In the records below, find the line containing "- I would the", then extract that line and all subsequent lines exactly, leaving out everything else.

+++

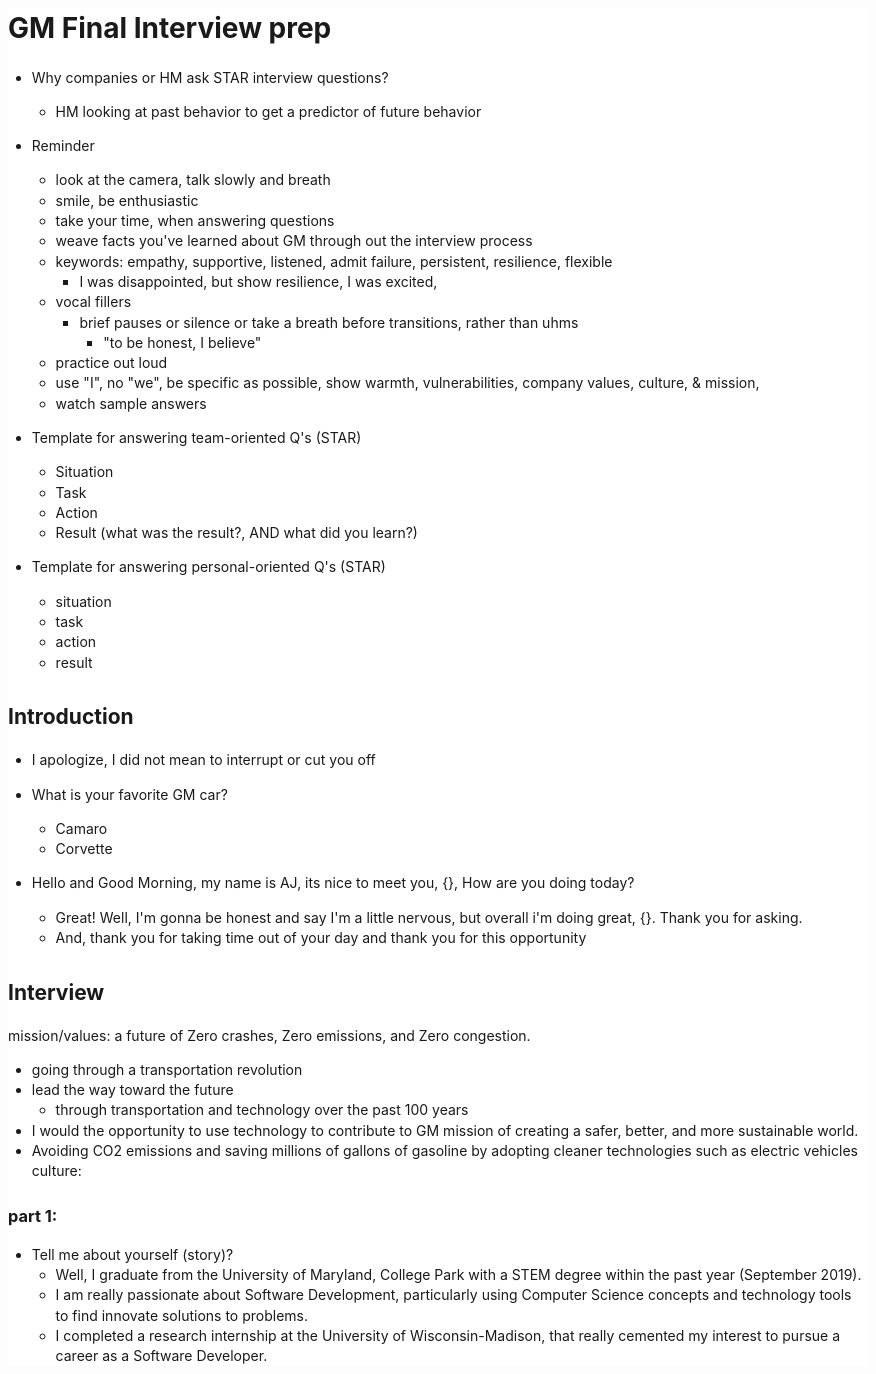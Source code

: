 # GM Final Interview prep
- Why companies or HM ask STAR interview questions?
	- HM looking at past behavior to get a predictor of future behavior
- Reminder
	- look at the camera, talk slowly and breath
	- smile, be enthusiastic
	- take your time, when answering questions
	- weave facts you've learned about GM through out the interview process
	- keywords: empathy, supportive, listened, admit failure, persistent, resilience, flexible
		- I was disappointed, but show resilience, I was excited, 
	- vocal fillers
		- brief pauses or silence or take a breath before transitions, rather than uhms
			- "to be honest, I believe"
	- practice out loud
	- use "I", no "we", be specific as possible, show warmth, vulnerabilities, company values, culture, & mission,
	- watch sample answers

- Template for answering team-oriented Q's (STAR)
	- Situation
	- Task 
	- Action
	- Result (what was the result?, AND what did you learn?)

- Template for answering personal-oriented Q's (STAR)
	- situation
	- task
	- action
	- result

## Introduction
- I apologize, I did not mean to interrupt or cut you off
- What is your favorite GM car?
	- Camaro 
	- Corvette

- Hello and Good Morning, my name is AJ, its nice to meet you, {}, How are you doing today?
	- Great! Well, I'm gonna be honest and say I'm a little nervous, but overall i'm doing great, {}. Thank you for asking.
	- And, thank you for taking time out of your day and thank you for this opportunity

## Interview
mission/values: a future of Zero crashes, Zero emissions, and  Zero congestion.
- going through a transportation revolution
- lead the way toward the future
	- through transportation and technology over the past 100 years
- I would the opportunity to use technology to contribute to GM mission of creating a safer, better, and more sustainable world. 
- Avoiding CO2 emissions and saving millions of gallons of gasoline by adopting cleaner technologies such as electric vehicles
culture: 
### part 1:
- Tell me about yourself (story)?
	- Well, I graduate from the University of Maryland, College Park with a STEM degree within the past year (September 2019).
	- I am really passionate about Software Development, particularly using Computer Science concepts and technology tools to find innovate solutions to problems.
	- I completed a research internship at the University of Wisconsin-Madison, that really cemented my interest to pursue a career as a Software Developer.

+++

Your response =
- I would the opportunity to use technology to contribute to GM mission of creating a safer, better, and more sustainable world. 
- Avoiding CO2 emissions and saving millions of gallons of gasoline by adopting cleaner technologies such as electric vehicles
culture: 
### part 1:
- Tell me about yourself (story)?
	- Well, I graduate from the University of Maryland, College Park with a STEM degree within the past year (September 2019).
	- I am really passionate about Software Development, particularly using Computer Science concepts and technology tools to find innovate solutions to problems.
	- I completed a research internship at the University of Wisconsin-Madison, that really cemented my interest to pursue a career as a Software Developer.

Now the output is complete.